Brief Introduction

This project is to analyze an air quality dataset. The data was obtained along a main road in an Italian city over 13 months.

The project goal is to use both linear and non-linear models to predict the absolute humidity by giving a temperature. And also compare the prediction results from partially cleaned data and mostly cleaned data.

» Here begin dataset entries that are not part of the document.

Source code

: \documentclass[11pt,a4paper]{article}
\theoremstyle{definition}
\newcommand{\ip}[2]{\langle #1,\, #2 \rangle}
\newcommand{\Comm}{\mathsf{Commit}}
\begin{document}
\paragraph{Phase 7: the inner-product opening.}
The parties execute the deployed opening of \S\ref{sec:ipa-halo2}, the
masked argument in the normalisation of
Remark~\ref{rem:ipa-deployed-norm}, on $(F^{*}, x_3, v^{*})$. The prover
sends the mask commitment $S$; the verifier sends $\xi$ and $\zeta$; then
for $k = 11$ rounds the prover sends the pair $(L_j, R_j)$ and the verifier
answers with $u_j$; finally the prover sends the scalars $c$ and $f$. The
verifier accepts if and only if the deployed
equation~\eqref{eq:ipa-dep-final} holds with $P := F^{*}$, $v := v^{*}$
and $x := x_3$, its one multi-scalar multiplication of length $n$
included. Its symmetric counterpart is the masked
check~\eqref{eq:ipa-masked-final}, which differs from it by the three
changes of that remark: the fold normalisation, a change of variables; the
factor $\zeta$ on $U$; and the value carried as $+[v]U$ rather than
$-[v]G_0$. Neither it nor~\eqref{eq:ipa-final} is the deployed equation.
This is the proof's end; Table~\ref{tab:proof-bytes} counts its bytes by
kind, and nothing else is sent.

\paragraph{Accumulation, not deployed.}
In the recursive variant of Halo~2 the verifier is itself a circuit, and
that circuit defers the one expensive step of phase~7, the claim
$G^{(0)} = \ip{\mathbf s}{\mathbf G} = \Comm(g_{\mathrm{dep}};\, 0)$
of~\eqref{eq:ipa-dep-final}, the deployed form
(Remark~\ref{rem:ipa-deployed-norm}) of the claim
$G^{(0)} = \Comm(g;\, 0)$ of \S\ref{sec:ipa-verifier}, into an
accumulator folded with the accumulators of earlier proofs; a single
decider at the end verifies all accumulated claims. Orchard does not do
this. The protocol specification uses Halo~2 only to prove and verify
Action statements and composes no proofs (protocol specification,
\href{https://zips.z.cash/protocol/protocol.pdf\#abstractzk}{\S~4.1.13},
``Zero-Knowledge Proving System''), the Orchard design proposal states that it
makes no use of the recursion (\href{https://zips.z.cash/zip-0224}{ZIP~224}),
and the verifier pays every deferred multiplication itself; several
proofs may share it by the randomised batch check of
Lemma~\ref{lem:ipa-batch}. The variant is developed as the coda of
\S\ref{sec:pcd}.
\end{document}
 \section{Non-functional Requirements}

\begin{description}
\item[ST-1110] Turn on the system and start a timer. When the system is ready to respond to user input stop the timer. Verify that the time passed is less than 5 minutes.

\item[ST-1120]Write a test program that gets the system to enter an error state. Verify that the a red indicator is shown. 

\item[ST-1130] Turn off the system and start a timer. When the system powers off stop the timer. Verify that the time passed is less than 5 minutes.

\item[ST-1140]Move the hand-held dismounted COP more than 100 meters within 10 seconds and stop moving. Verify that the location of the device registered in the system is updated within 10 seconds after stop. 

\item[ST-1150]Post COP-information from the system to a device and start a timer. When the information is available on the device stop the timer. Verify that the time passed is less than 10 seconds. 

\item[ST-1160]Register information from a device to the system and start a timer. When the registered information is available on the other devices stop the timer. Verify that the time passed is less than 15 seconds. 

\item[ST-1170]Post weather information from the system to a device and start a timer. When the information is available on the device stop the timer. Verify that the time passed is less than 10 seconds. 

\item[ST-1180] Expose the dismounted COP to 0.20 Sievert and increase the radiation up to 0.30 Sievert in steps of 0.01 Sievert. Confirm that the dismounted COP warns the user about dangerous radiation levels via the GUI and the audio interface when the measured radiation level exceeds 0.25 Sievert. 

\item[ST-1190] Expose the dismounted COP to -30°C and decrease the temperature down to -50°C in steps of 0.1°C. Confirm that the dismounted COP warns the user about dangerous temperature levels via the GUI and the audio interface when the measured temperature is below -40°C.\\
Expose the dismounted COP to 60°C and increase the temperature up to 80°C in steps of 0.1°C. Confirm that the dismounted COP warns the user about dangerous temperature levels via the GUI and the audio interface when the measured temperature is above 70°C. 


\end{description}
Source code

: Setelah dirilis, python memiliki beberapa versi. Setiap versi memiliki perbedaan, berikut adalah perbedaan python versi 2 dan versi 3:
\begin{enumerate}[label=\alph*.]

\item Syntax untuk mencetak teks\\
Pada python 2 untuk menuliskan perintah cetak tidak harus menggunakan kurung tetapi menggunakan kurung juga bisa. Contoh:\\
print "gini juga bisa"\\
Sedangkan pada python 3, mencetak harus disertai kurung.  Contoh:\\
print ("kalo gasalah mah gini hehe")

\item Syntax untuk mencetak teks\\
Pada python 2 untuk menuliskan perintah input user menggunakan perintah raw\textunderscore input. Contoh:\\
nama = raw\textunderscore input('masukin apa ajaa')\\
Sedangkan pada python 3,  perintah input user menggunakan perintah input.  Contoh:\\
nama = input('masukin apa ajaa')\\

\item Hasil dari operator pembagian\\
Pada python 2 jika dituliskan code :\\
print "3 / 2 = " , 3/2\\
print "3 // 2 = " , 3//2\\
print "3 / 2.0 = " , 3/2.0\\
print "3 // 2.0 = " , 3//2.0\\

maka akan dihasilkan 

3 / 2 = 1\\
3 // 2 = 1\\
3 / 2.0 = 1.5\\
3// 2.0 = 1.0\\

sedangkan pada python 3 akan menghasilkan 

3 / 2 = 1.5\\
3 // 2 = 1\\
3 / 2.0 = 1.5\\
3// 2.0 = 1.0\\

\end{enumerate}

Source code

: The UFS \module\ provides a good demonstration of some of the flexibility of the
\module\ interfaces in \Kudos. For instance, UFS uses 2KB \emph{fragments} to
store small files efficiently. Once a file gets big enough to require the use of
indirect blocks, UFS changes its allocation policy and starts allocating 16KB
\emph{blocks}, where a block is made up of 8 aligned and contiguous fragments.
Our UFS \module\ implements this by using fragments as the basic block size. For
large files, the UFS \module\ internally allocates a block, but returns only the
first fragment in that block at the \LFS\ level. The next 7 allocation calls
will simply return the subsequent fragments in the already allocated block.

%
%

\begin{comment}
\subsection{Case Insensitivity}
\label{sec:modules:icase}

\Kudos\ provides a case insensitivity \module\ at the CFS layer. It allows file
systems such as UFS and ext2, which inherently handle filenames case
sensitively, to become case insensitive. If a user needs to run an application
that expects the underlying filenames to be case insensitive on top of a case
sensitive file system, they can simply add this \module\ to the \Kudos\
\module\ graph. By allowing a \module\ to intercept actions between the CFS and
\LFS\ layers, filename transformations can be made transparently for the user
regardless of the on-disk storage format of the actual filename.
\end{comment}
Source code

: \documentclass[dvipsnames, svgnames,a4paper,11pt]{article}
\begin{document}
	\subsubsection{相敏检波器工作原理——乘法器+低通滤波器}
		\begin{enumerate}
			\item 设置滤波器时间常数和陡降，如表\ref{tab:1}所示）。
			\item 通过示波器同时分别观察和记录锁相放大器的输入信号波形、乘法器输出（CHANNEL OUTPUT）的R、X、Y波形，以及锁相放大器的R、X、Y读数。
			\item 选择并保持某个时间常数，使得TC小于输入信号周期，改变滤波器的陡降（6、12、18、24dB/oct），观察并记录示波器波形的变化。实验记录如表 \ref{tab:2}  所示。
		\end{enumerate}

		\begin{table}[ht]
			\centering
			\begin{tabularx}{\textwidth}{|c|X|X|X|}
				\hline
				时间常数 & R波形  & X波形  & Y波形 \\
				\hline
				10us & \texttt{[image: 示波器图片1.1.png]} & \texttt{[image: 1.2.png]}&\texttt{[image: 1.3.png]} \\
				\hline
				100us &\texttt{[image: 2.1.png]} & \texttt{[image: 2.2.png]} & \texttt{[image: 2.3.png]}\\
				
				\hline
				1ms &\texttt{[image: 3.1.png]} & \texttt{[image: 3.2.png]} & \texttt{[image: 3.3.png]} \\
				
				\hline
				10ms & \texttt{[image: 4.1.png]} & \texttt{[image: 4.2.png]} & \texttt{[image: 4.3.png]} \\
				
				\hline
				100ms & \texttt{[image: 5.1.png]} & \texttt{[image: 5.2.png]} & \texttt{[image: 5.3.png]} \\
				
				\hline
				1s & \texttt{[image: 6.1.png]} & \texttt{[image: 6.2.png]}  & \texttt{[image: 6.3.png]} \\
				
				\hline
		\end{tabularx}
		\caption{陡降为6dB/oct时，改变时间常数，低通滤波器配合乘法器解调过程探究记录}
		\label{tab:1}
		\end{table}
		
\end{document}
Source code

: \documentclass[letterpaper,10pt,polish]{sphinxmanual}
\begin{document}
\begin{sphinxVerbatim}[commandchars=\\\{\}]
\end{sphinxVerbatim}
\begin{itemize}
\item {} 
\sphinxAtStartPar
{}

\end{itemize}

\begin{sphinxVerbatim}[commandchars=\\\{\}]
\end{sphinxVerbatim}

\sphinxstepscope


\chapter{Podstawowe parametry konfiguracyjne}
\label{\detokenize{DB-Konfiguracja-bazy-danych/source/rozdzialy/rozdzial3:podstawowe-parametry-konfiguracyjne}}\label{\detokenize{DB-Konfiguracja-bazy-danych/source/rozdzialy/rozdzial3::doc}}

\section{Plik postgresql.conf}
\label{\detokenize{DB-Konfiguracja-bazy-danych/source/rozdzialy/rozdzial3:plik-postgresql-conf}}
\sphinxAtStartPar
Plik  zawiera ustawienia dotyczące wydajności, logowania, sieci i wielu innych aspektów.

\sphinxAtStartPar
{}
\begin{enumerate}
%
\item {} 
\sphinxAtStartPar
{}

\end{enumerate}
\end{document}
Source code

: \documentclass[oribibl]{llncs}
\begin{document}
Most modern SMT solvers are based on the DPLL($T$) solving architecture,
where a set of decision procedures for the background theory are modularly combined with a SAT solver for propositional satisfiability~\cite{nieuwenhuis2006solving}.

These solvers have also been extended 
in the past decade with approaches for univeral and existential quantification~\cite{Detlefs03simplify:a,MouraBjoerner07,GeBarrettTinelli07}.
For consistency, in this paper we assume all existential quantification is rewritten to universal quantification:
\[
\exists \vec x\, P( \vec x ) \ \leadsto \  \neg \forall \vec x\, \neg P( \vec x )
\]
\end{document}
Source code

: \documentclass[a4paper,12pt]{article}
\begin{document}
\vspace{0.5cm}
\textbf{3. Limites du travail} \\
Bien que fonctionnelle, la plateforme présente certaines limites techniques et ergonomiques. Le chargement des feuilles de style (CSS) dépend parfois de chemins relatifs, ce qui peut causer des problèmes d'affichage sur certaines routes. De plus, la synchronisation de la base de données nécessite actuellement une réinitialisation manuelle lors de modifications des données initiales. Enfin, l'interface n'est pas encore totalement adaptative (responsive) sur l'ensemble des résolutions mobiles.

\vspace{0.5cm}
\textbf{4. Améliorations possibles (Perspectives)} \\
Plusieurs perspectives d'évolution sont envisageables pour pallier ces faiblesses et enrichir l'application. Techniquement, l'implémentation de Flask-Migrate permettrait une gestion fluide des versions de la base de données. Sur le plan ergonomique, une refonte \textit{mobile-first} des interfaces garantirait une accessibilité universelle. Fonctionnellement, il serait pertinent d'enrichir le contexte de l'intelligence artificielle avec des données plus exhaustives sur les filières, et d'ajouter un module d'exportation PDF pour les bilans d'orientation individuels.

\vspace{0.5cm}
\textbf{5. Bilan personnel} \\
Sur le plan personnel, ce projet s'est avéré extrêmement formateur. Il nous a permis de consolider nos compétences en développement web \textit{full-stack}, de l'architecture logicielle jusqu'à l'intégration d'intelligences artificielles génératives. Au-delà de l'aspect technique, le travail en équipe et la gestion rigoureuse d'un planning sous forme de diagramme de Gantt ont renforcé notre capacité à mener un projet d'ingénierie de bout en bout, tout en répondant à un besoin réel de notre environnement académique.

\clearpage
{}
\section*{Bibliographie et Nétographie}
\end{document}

Matlab is the tool used in this project.

Steps

1. Data preparation: remove missing values and duplicates.

2. 1st time regression analysis and make predictions.

3. Further clean data: find outliers and remove outliers.

4. 2nd time regression analysis and make predictions.

5. Compare the 1st and 2nd predictions.

Outcomes

- 1st time Linear Regression:

The coefficient of determination (r square) is 0.3358, which is close to 0. Therefore, this is not a good fit.

The best fit line is: humidity = 0.3152 + 0.03621 * temperature

Predicted humidity is 1.58255 when temperature is 35 degrees.

- 1st time Nonlinear Regression (2nd degree polynomial model):

R-square is 0.3443.

The equation is: humidity = 0.001002 * temperature^2 + 0.003151 * temperature + 0.5659

Predicted humidity is 1.9036 when temperature is 35 degrees.

- Find outliers and remove outliers:

Use built-in function ‘boxplot()’ to find Upper Adjacent and Lower Adjacent.

- 2nd time Linear Regression:

R-square is 0.9332, which is close to 1. Therefore, this is a fairly good fit.

The equation is:humidity = 0.0332 * temperature + 0.3597

Predicted humidity is 1.5217 when temperature is 35 degrees

- 2nd time Nonlinear Regression (2nd Degree Polynomial Model):

R-square is 0.9429.

Model equation is: humidity = 0.0007089 * temperature^2 + 0.01141 * temperature + 0.5154

Predicted humidity is 1.7832 when temperature is 35 degrees

Removing outliers gives a significant improvement in both linear and non-linear models. Predictions can be very different from partially cleaned data and mostly cleaned data, it is more obvious in the non-linear models.